Work required:
Filter the records for lines holding the string "secure".

Data records
--------------------------------
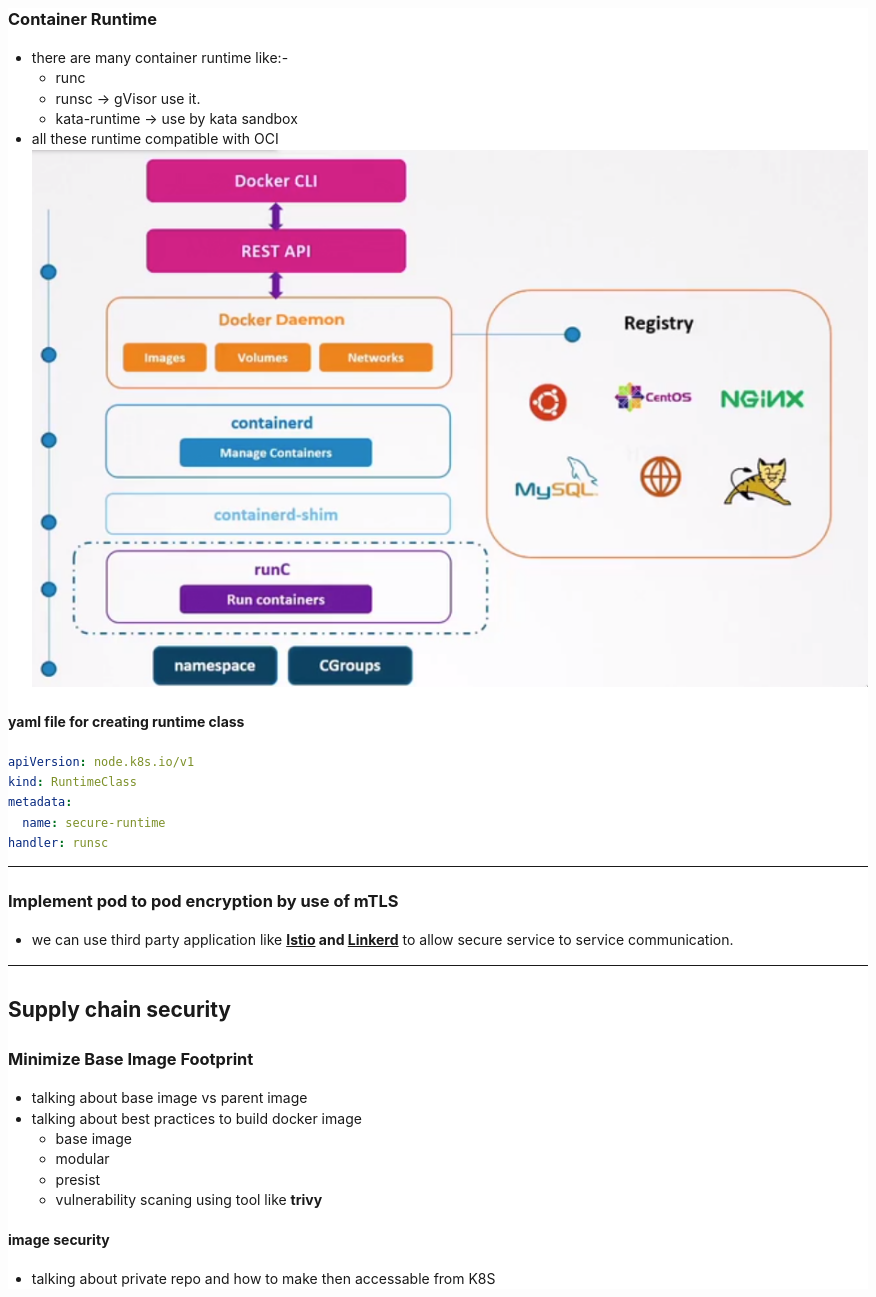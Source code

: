 ### Container Runtime <a name="containerruntime"></a>
- there are many container runtime like:-
	-  runc
	- runsc -> gVisor use it.
	- kata-runtime -> use by kata sandbox
- all these runtime compatible with OCI 
![arch](./cks/containerarch.png)

#### yaml file for creating runtime class
```yml
apiVersion: node.k8s.io/v1 
kind: RuntimeClass 
metadata: 
  name: secure-runtime 
handler: runsc
```
---
### Implement pod to pod encryption by use of mTLS <a name="mtls"></a>
- we can use third party application like **[Istio](https://istio.io/latest/) and [Linkerd]()** to allow secure service to service communication.
---
## Supply chain security <a name="chain"></a>
### Minimize Base Image Footprint <a name="footprint"></a>
- talking about base image vs parent image
- talking about best practices to build docker image
	- base image
	- modular
	- presist
	- vulnerability scaning using tool like **trivy**
#### image security 
- talking about private repo and how to make then accessable from K8S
--------------------------------
Written solution:
  name: secure-runtime 
- we can use third party application like **[Istio](https://istio.io/latest/) and [Linkerd]()** to allow secure service to service communication.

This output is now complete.